POCATELLO – Rory Erchul and his wife, Jennifer, of Pocatello are working with Idaho State University to create an Idaho Global Entrepreneurial Mission (IGEM) grant that will allow them to further research and test their products if it is approved.
The grant application is currently under preparation, and ISU is planning to apply at the next submission date later this summer.
ISU and Chute Trainer are developing a testing protocol, including specialized testing equipment and robotics to create a network of motion-capture and force-measurement cameras and sensors, as well as muscular and neural activity sensors to scientifically verify the efficiency of Chute Trainer products.
The ISU research team includes John Fitzpatrick, chair of sports science and physical education; Dani Moffit, master of science in athletic training (MSAT) director and assistant professor; Michael Lester, sports science and physical education professor; and Cindy Seiger, physical therapy clinic director.
Two years ago, the Erchuls began Chute Trainer by selling the Golf Chute.
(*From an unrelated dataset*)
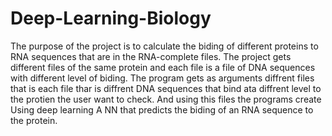 # Deep-Learning-Biology
The purpose of the project is to calculate the biding of different proteins to RNA sequences that are in the RNA-complete files. The project gets different files of the same protein and each file is a file of DNA sequences with different level of biding. 
The program gets as arguments diffrent files that is each file thar is diffrent DNA sequences that bind ata diffrent level to the protien the user want to check.
And using this files the programs create Using deep learning A NN that predicts the biding of an RNA sequence to the protein.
Erchul said athletes can put it on the end of a golf club, swing it 6-10 times, then remove it. On average, it helps people swing their golf clubs 5-10 miles per hour faster.
Later, they expanded their product line to include the Bat Chute, which help athletes train for sports like baseball and softball.
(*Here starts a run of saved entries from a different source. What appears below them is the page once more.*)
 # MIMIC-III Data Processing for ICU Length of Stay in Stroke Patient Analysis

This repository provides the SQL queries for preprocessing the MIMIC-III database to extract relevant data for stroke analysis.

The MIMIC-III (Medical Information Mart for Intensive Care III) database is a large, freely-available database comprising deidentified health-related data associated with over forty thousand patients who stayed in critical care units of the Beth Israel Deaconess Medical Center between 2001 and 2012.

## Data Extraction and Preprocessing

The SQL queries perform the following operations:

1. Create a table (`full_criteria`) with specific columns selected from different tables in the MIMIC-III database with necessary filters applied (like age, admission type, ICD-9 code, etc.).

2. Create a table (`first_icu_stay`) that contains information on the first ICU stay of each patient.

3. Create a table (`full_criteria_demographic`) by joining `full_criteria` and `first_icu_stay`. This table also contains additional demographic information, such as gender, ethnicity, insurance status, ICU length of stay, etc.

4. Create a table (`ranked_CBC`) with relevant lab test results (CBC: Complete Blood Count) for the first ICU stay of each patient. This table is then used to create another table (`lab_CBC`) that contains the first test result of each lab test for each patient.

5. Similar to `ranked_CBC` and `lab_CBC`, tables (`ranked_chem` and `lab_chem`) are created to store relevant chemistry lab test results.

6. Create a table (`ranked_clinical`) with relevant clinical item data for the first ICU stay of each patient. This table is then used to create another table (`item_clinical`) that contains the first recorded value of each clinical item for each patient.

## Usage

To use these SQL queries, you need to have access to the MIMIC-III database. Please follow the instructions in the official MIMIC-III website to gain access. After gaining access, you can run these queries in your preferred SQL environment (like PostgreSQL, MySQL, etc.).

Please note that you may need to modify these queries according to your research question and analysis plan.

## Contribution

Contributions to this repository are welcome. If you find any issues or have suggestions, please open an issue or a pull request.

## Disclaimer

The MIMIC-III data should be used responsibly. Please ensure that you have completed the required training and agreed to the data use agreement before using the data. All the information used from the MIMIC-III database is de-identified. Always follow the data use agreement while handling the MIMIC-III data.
Bat Chutes grab the wind to provide resistance and are lightweight and portable. Due to the success of their products, the Erchuls were able to secure a patent last fall.
The IGEM grant program funds commercialization research, which allows university researchers and local business leaders to partner together to create and advance new technologies.
The IGEM program is designed to be beneficial to Idaho’s economy. Through its support of new businesses and Idaho’s research facilities, it helps create new products, companies, and jobs while increasing Idaho universities’ research capabilities.
“We'll be testing to see if the Chute Trainer products do in fact increase swing speed and the effects it has on fast twitch muscle fibers and overall player performance,” Erchul said.
The grant is tentatively due for completion between September and November 2017 and will ideally allow the testing of both the Bat Chutes and Golf Chutes.
“If we can test both the Golf and Gat Chutes, that would be ideal and is what we are hoping to do,” Erchul said. “It will depend on the researchers and what they are able to do with the grant and timing.”